Dataset entries:
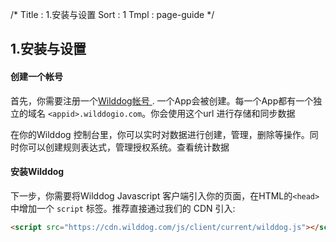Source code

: /*
Title : 1.安装与设置
Sort : 1
Tmpl : page-guide
*/

## 1.安装与设置

#### 创建一个帐号

首先，你需要注册一个[Wilddog帐号 ](https://www.wilddog.com/account/signup). 一个App会被创建。每一个App都有一个独立的域名 `<appid>.wilddogio.com`。你会使用这个url 进行存储和同步数据

在你的Wilddog 控制台里，你可以实时对数据进行创建，管理，删除等操作。同时你可以创建规则表达式，管理授权系统。查看统计数据

#### 安装Wilddog

下一步，你需要将Wilddog Javascript 客户端引入你的页面，在HTML的`<head>` 中增加一个 `script` 标签。推荐直接通过我们的 CDN 引入:

```html
<script src="https://cdn.wilddog.com/js/client/current/wilddog.js"></script>
```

→ Problem to work on: All the records need to be printed again exactly as written, though without their pictures.

→ Result of this exercise:
Source code

: /*
Title : 1.安装与设置
Sort : 1
Tmpl : page-guide
*/

## 1.安装与设置

#### 创建一个帐号

首先，你需要注册一个[Wilddog帐号 ](https://www.wilddog.com/account/signup). 一个App会被创建。每一个App都有一个独立的域名 `<appid>.wilddogio.com`。你会使用这个url 进行存储和同步数据

在你的Wilddog 控制台里，你可以实时对数据进行创建，管理，删除等操作。同时你可以创建规则表达式，管理授权系统。查看统计数据

#### 安装Wilddog

下一步，你需要将Wilddog Javascript 客户端引入你的页面，在HTML的`<head>` 中增加一个 `script` 标签。推荐直接通过我们的 CDN 引入:

```html
<script src="https://cdn.wilddog.com/js/client/current/wilddog.js"></script>
```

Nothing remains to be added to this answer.